The proceedings below

  1. The proceedings before the primary judge were heard on 31 January and 1 and 4 February 2022. The sentence was imposed and reasons given on 4 February 2022.

  1. Prior to the sentencing hearing, both appellant and respondent had provided written submissions. The submissions of the Crown addressed objective and subjective factors by reference to the considerations in s 33(1) of the Crimes (Sentencing) Act 2005 (ACT) (CS Act). The submissions identified the relevant objective features of the offence. They identified the relevant sentencing principles in s 7 of the CS Act as they applied to sexual offences. The Crown submitted that nothing but a sentence of imprisonment was warranted, but noted that the respondent’s youth would be a significant consideration and that greater emphasis would be placed upon opportunities for rehabilitation.

  1. The written submissions by counsel for the respondent addressed the timing of the guilty plea. So far as objective seriousness was concerned, submissions were made directed to a list of circumstances relevant to the characterisation of the conduct. The submission was made that the offending was below the mid-range of objective seriousness for this offence. In relation to the respondent’s subjective circumstances, the submissions explained how a summary document entitled “Young Offenders Personal History” had been prepared. Submissions were made in relation to the disadvantage suffered by the offender in his upbringing, in particular, parental drug addiction and incarceration followed by his removal from parental care. The submissions addressed the facts relating to the respondent’s mental health. The submission was that there was a possible material causal connection between his mental health and the offending, but that even if there was not, then his mental condition would still operate to mitigate the severity of his sentence. The submissions addressed the prospects of rehabilitation and comparative sentences. The submission was that the sentence should be wholly suspended but with supervision to address his circumstances. The submission was that neither the circumstances of the offence nor current sentencing practice required a sentence of full-time detention.

  1. Both the appellant’s and the respondent’s written submissions to the primary judge contained summary tables of comparable sentences.

  1. On 31 January 2022 counsel for the Crown sought an adjournment of the sentence proceedings because the victim of the offending was under the age of 16 and as a consequence, a different charge under s 55(2) of the Crimes Act was available. The charge under s 55(2) has a maximum penalty of 14 years’ imprisonment rather than the 12-year maximum penalty for the offence on the indictment. Counsel for the Crown indicated that the prosecution policy was that the most appropriate charge was the one that ought to be laid. His Honour indicated that it would be significant if it was not open to proceed on the charge on the indictment, as distinct from a situation where there were two available alternative charges and the Crown had chosen to charge one rather than the other. The position adopted by the accused was that the charge was an available one. Counsel for the Crown indicated that she wished to give some consideration as to whether there was anything in law that would prevent the Crown from proceeding on the charge that was on the indictment. The proceedings were adjourned until the next day.
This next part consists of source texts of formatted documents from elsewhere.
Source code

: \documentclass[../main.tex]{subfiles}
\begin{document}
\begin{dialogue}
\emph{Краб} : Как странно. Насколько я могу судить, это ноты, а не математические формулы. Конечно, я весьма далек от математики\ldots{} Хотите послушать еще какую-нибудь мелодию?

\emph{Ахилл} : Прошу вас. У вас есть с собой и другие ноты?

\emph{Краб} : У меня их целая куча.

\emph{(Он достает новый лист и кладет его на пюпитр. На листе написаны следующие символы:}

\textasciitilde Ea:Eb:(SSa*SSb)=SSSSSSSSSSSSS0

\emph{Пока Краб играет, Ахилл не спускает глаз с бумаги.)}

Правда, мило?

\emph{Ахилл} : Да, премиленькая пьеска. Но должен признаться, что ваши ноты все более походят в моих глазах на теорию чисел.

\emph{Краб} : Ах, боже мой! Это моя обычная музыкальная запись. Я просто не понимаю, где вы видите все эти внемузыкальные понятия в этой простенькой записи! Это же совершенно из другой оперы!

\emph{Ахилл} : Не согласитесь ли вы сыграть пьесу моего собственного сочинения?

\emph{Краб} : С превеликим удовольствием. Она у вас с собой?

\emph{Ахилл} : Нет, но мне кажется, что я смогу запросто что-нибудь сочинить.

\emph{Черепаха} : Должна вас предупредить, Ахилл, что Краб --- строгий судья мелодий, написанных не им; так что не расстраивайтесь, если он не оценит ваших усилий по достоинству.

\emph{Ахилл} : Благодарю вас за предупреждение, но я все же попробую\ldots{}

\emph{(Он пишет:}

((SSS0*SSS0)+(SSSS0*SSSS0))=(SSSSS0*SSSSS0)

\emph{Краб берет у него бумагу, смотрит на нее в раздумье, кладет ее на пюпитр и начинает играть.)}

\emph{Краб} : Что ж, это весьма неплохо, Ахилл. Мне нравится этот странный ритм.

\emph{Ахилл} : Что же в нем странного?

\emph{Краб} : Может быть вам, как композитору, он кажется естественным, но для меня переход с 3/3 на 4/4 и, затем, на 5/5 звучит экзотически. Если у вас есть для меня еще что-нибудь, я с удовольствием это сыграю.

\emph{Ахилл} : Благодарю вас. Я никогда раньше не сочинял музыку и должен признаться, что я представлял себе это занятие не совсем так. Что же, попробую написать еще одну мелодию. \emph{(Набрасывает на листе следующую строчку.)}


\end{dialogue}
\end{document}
  1. On 1 February 2021 counsel for the Crown indicated that there was no legal impediment to the Crown proceeding on the charge that the respondent had been arraigned on and pleaded guilty to. His Honour then gave reasons refusing to permit the Crown to withdraw the indictment previously filed to permit a charge carrying a greater maximum penalty.

  1. The Crown tendered a tender bundle which contained the Agreed Statement of Facts, the indictment, a pre-sentence report, a transcript of the accused’s record of interview with the police on 18 March 2020 and his criminal history. There was some dispute about whether or not the victim impact statement could become an exhibit and this was resolved on the basis that it would be marked for identification and read onto the record.

  1. The respondent tendered a bundle of documents which included a document entitled “Young Offender’s Personal History” prepared by counsel for the respondent (which annexed an extract of a report by psychologist Daniel Troy), a support letter from the respondent’s fiancé disclosing their current circumstances, two earlier decisions of the Supreme Court and a news report in relation to the respondent’s father. There was no objection to the tender of these materials.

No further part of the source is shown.